> **What you are asked to do**
Once the images are set aside, return every entry exactly.

> **Excerpted data**
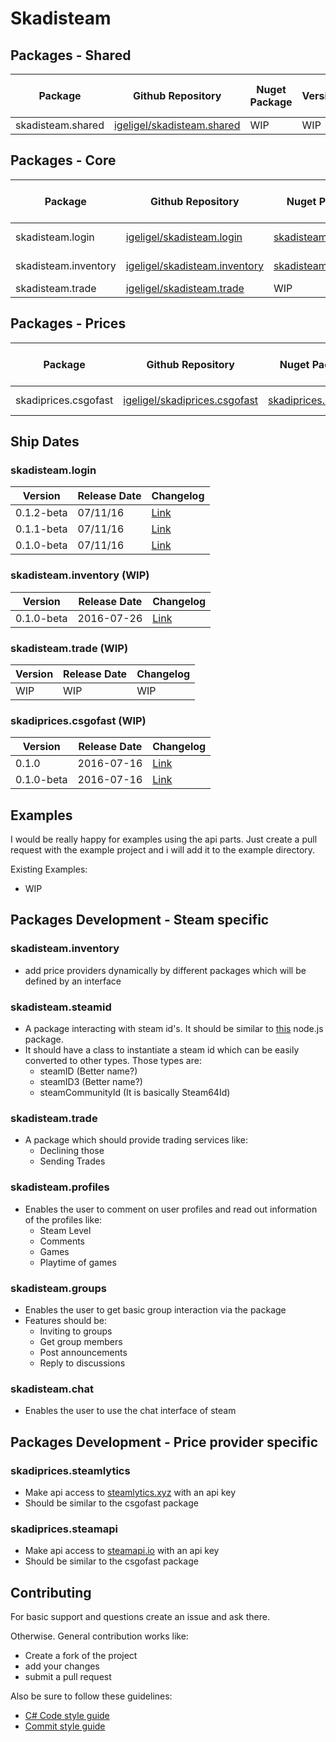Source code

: # Skadisteam

## Packages - Shared
| Package          | Github Repository                                                            | Nuget Package                                                        | Version |  Build Status - Windows |
| ---------------- | ---------------------------------------------------------------------------- | -------------------------------------------------------------------- | ------------- | ----------------------- |
| skadisteam.shared | [igeligel/skadisteam.shared](https://github.com/igeligel/skadisteam.shared) | WIP | WIP    | WIP |

## Packages - Core
| Package          | Github Repository                                                         | Nuget Package                                                        | Version |  Build Status - Windows |
| ---------------- | ------------------------------------------------------------------------- | -------------------------------------------------------------------- | ------------- | ----------------------- |
| skadisteam.login | [igeligel/skadisteam.login](https://github.com/igeligel/skadisteam.login) | [skadisteam.login](https://www.nuget.org/packages/skadisteam.login/) | 0.1.2-beta    | [![Build status](https://ci.appveyor.com/api/projects/status/qimk4dbiattf60e0?svg=true)](https://ci.appveyor.com/project/igeligel/skadisteam-login) |
| skadisteam.inventory | [igeligel/skadisteam.inventory](https://github.com/igeligel/skadisteam.inventory) | [skadisteam.inventory](https://www.nuget.org/packages/skadisteam.inventory/) | 0.1.0-beta | [![Build status](https://ci.appveyor.com/api/projects/status/ln5ux6vby2ukfaog?svg=true)](https://ci.appveyor.com/project/igeligel/skadisteam-inventory) |
| skadisteam.trade | [igeligel/skadisteam.trade](https://github.com/igeligel/skadisteam.trade) | WIP | WIP | WIP |

## Packages - Prices
| Package          | Github Repository                                                         | Nuget Package                                                        | Version |  Build Status - Windows |
| ---------------- | ------------------------------------------------------------------------- | -------------------------------------------------------------------- | ------------- | ----------------------- |
| skadiprices.csgofast | [igeligel/skadiprices.csgofast](https://github.com/igeligel/skadiprices.csgofast) | [skadiprices.csgofast](https://www.nuget.org/packages/skadiprices.csgofast/) | 0.1.0 | [![Build status](https://ci.appveyor.com/api/projects/status/37o4mjjhds93tgha?svg=true)](https://ci.appveyor.com/project/igeligel/skadiprices-csgofast) |

## Ship Dates

### skadisteam.login
| Version | Release Date | Changelog |
| ------- | ------------ | --------- |
| 0.1.2-beta | 07/11/16 | [Link](https://github.com/igeligel/skadisteam.login/releases/tag/v0.1.2-beta) |
| 0.1.1-beta | 07/11/16  | [Link](https://github.com/igeligel/skadisteam.login/releases/tag/v0.1.1-beta) |
| 0.1.0-beta | 07/11/16  | [Link](https://github.com/igeligel/skadisteam.login/releases/tag/v0.1.0-beta) |

### skadisteam.inventory (WIP)
| Version | Release Date | Changelog |
| ------- | ------------ | --------- |
| 0.1.0-beta | 2016-07-26 | [Link](https://github.com/igeligel/skadisteam.inventory/releases/tag/v0.1.0-beta) |

### skadisteam.trade (WIP)
| Version | Release Date | Changelog |
| ------- | ------------ | --------- |
| WIP | WIP | WIP |

### skadiprices.csgofast (WIP)
| Version | Release Date | Changelog |
| ------- | ------------ | --------- |
| 0.1.0 | 2016-07-16 | [Link](https://github.com/igeligel/skadiprices.csgofast/releases/tag/v0.1.0) |
| 0.1.0-beta | 2016-07-16 | [Link](https://github.com/igeligel/skadiprices.csgofast/releases/tag/v0.1.0-beta) |

## Examples
I would be really happy for examples using the api parts. Just create a pull request with the example project and i will add it to the example directory.

Existing Examples:
- WIP

## Packages Development - Steam specific

### skadisteam.inventory
- add price providers dynamically by different packages which will be defined by an interface

### skadisteam.steamid
- A package interacting with steam id's. It should be similar to [this](https://github.com/DoctorMcKay/node-steamid) node.js package.
- It should have a class to instantiate a steam id which can be easily converted to other types. Those types are:
    - steamID (Better name?)
    - steamID3 (Better name?)
    - steamCommunityId (It is basically Steam64Id)

### skadisteam.trade
- A package which should provide trading services like:
    - Declining those
    - Sending Trades

### skadisteam.profiles
- Enables the user to comment on user profiles and read out information of the profiles like:
    - Steam Level
    - Comments
    - Games
    - Playtime of games

### skadisteam.groups
- Enables the user to get basic group interaction via the package
- Features should be:
    - Inviting to groups
    - Get group members
    - Post announcements
    - Reply to discussions

### skadisteam.chat
- Enables the user to use the chat interface of steam


## Packages Development - Price provider specific

### skadiprices.steamlytics
- Make api access to [steamlytics.xyz](http://csgo.steamlytics.xyz/) with an api key
- Should be similar to the csgofast package

### skadiprices.steamapi
- Make api access to [steamapi.io](https://steamapi.io/) with an api key
- Should be similar to the csgofast package

## Contributing

For basic support and questions create an issue and ask there.

Otherwise. General contribution works like:
- Create a fork of the project
- add your changes
- submit a pull request

Also be sure to follow these guidelines:
- [C# Code style guide](https://github.com/igeligel/contributing-template/blob/master/code-style/csharp.md)
- [Commit style guide](https://github.com/igeligel/contributing-template/blob/master/commits.md)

> **Expected answer**
Source code

: # Skadisteam

## Packages - Shared
| Package          | Github Repository                                                            | Nuget Package                                                        | Version |  Build Status - Windows |
| ---------------- | ---------------------------------------------------------------------------- | -------------------------------------------------------------------- | ------------- | ----------------------- |
| skadisteam.shared | [igeligel/skadisteam.shared](https://github.com/igeligel/skadisteam.shared) | WIP | WIP    | WIP |

## Packages - Core
| Package          | Github Repository                                                         | Nuget Package                                                        | Version |  Build Status - Windows |
| ---------------- | ------------------------------------------------------------------------- | -------------------------------------------------------------------- | ------------- | ----------------------- |
| skadisteam.login | [igeligel/skadisteam.login](https://github.com/igeligel/skadisteam.login) | [skadisteam.login](https://www.nuget.org/packages/skadisteam.login/) | 0.1.2-beta    | [![Build status](https://ci.appveyor.com/api/projects/status/qimk4dbiattf60e0?svg=true)](https://ci.appveyor.com/project/igeligel/skadisteam-login) |
| skadisteam.inventory | [igeligel/skadisteam.inventory](https://github.com/igeligel/skadisteam.inventory) | [skadisteam.inventory](https://www.nuget.org/packages/skadisteam.inventory/) | 0.1.0-beta | [![Build status](https://ci.appveyor.com/api/projects/status/ln5ux6vby2ukfaog?svg=true)](https://ci.appveyor.com/project/igeligel/skadisteam-inventory) |
| skadisteam.trade | [igeligel/skadisteam.trade](https://github.com/igeligel/skadisteam.trade) | WIP | WIP | WIP |

## Packages - Prices
| Package          | Github Repository                                                         | Nuget Package                                                        | Version |  Build Status - Windows |
| ---------------- | ------------------------------------------------------------------------- | -------------------------------------------------------------------- | ------------- | ----------------------- |
| skadiprices.csgofast | [igeligel/skadiprices.csgofast](https://github.com/igeligel/skadiprices.csgofast) | [skadiprices.csgofast](https://www.nuget.org/packages/skadiprices.csgofast/) | 0.1.0 | [![Build status](https://ci.appveyor.com/api/projects/status/37o4mjjhds93tgha?svg=true)](https://ci.appveyor.com/project/igeligel/skadiprices-csgofast) |

## Ship Dates

### skadisteam.login
| Version | Release Date | Changelog |
| ------- | ------------ | --------- |
| 0.1.2-beta | 07/11/16 | [Link](https://github.com/igeligel/skadisteam.login/releases/tag/v0.1.2-beta) |
| 0.1.1-beta | 07/11/16  | [Link](https://github.com/igeligel/skadisteam.login/releases/tag/v0.1.1-beta) |
| 0.1.0-beta | 07/11/16  | [Link](https://github.com/igeligel/skadisteam.login/releases/tag/v0.1.0-beta) |

### skadisteam.inventory (WIP)
| Version | Release Date | Changelog |
| ------- | ------------ | --------- |
| 0.1.0-beta | 2016-07-26 | [Link](https://github.com/igeligel/skadisteam.inventory/releases/tag/v0.1.0-beta) |

### skadisteam.trade (WIP)
| Version | Release Date | Changelog |
| ------- | ------------ | --------- |
| WIP | WIP | WIP |

### skadiprices.csgofast (WIP)
| Version | Release Date | Changelog |
| ------- | ------------ | --------- |
| 0.1.0 | 2016-07-16 | [Link](https://github.com/igeligel/skadiprices.csgofast/releases/tag/v0.1.0) |
| 0.1.0-beta | 2016-07-16 | [Link](https://github.com/igeligel/skadiprices.csgofast/releases/tag/v0.1.0-beta) |

## Examples
I would be really happy for examples using the api parts. Just create a pull request with the example project and i will add it to the example directory.

Existing Examples:
- WIP

## Packages Development - Steam specific

### skadisteam.inventory
- add price providers dynamically by different packages which will be defined by an interface

### skadisteam.steamid
- A package interacting with steam id's. It should be similar to [this](https://github.com/DoctorMcKay/node-steamid) node.js package.
- It should have a class to instantiate a steam id which can be easily converted to other types. Those types are:
    - steamID (Better name?)
    - steamID3 (Better name?)
    - steamCommunityId (It is basically Steam64Id)

### skadisteam.trade
- A package which should provide trading services like:
    - Declining those
    - Sending Trades

### skadisteam.profiles
- Enables the user to comment on user profiles and read out information of the profiles like:
    - Steam Level
    - Comments
    - Games
    - Playtime of games

### skadisteam.groups
- Enables the user to get basic group interaction via the package
- Features should be:
    - Inviting to groups
    - Get group members
    - Post announcements
    - Reply to discussions

### skadisteam.chat
- Enables the user to use the chat interface of steam


## Packages Development - Price provider specific

### skadiprices.steamlytics
- Make api access to [steamlytics.xyz](http://csgo.steamlytics.xyz/) with an api key
- Should be similar to the csgofast package

### skadiprices.steamapi
- Make api access to [steamapi.io](https://steamapi.io/) with an api key
- Should be similar to the csgofast package

## Contributing

For basic support and questions create an issue and ask there.

Otherwise. General contribution works like:
- Create a fork of the project
- add your changes
- submit a pull request

Also be sure to follow these guidelines:
- [C# Code style guide](https://github.com/igeligel/contributing-template/blob/master/code-style/csharp.md)
- [Commit style guide](https://github.com/igeligel/contributing-template/blob/master/commits.md)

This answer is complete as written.